Lights and Appliances
X-10 is a company that took the remote control idea a step further to include on and off (and bright and dim) control of lights. They developed a remote control pad that sends radio signals to a receiver that plugs into a standard electrical outlet. This receiver then sends signals over the wiring in the home, looking for a module to turn on or off. For example, to control a table lamp in the living room by remote control, you can plug the lamp into a module (a small 2"x2" box) which in turn plugs into the wall outlet. Each module is assigned a number. Pressing button #1 on the X-10 remote control activates module #1. This company took laziness seriously when they made a waterproof floating cover to let you control your lights from the hot tub! Of course, it took an occupational therapist to discover that this waterproof cover reduces the activation pressure of the buttons and protects against saliva, as well.
Radio signals go through walls and ceilings, but they are subject to interference. Interference can result in modules being activated by outside radio signals or the X-10 radio signals triggering devices other than the intended module (like the neighbor's garage door!). X-10 technology offers 16 distinct channels, or House Codes, that can be changed if interference is an issue on one or more frequencies.
Modules can turn other devices on and off besides the lights. Appliances such as fans, blenders, and tape players can be controlled as well. I work with kids, and they always come up with the best and most creative things to control, such as electric train sets, Christmas tree lights, and tornado lamps. These modules function as though the device were being plugged in and out of the wall, so the controlled device needs to have a mechanical switch that can remain in the "on" position. For example, pressing down on a mechanical switch for "play" on a tape player into an outlet will result in the tape starting. If the tape player has an electrical switch (requiring electricity to activate), the tape will not start after being plugged in, but requires the play switch to be pressed while the power is on. Never plug a TV into a module! This will damage many sets because the module mimics the activity of repeatedly plugging that TV in and out.
Universal Modules include an alert signal that can be activated to get someone's attention in the home, as needed.
X-10 technology also controls thermostats and air conditioners. The Home Automation catalog features the full X-10 product line, which includes "automating" sprinkler systems, pet feeders, pet doors, and security features.

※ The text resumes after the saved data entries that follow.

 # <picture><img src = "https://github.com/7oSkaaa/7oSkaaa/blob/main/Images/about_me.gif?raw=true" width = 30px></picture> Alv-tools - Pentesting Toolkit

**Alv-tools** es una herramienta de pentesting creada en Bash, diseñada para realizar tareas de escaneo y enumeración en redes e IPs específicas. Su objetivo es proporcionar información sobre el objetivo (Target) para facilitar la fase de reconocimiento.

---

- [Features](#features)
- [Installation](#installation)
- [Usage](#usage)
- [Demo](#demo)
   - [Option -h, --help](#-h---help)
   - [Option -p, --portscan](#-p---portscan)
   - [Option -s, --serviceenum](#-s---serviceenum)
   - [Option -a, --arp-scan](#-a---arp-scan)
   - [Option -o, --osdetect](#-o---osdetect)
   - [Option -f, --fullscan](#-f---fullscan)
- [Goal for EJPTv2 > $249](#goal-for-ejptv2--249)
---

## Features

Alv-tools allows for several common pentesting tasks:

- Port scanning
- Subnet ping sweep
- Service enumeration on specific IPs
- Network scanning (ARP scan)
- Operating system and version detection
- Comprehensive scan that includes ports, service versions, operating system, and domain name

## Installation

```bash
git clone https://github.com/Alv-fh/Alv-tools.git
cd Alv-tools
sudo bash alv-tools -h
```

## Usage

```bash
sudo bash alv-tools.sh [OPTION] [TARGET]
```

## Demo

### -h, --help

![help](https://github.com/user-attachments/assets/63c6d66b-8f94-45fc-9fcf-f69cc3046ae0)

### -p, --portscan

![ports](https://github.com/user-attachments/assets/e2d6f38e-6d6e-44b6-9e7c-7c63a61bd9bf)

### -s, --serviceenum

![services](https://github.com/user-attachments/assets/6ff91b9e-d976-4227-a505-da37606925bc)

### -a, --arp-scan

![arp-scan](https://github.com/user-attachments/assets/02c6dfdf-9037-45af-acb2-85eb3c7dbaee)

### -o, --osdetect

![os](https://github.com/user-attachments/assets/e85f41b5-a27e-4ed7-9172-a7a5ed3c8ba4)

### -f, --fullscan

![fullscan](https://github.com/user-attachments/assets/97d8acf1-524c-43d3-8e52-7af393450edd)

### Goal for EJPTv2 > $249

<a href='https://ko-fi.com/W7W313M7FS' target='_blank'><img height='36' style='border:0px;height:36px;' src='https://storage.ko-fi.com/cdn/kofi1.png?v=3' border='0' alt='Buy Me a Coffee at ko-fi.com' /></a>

Directly accessing a telephone may not require any adaptations besides placing the phone within reach. To ease fine motor requirements, try a large-button telephone. To reduce effort, use a phone with speed/memory dial to reduce button hits and use speaker phones and wireless headsets so that the client doesn't have to sustain a hold on the receiver. Cordless and cellular phones can stay and move with clients, so reduced mobility is not an issue.
Most door openers offer a variety of remote controls that are either radio or infrared based. These controls vary in button size and activation pressure required, but they are often similar to a garage door opener control. Most door openers incorporate a door lock as well.
Most electric hospital beds offer a variety of remote controls. Ask to see each manufacturer's control options to evaluate which may be easiest for your client to use.
Direct access EADLs aren't just for couch potatoes. Keep these easy-to-use, inexpensive devices in mind when assessing a client's self-care needs. A remote control can be just as essential as a sock aid!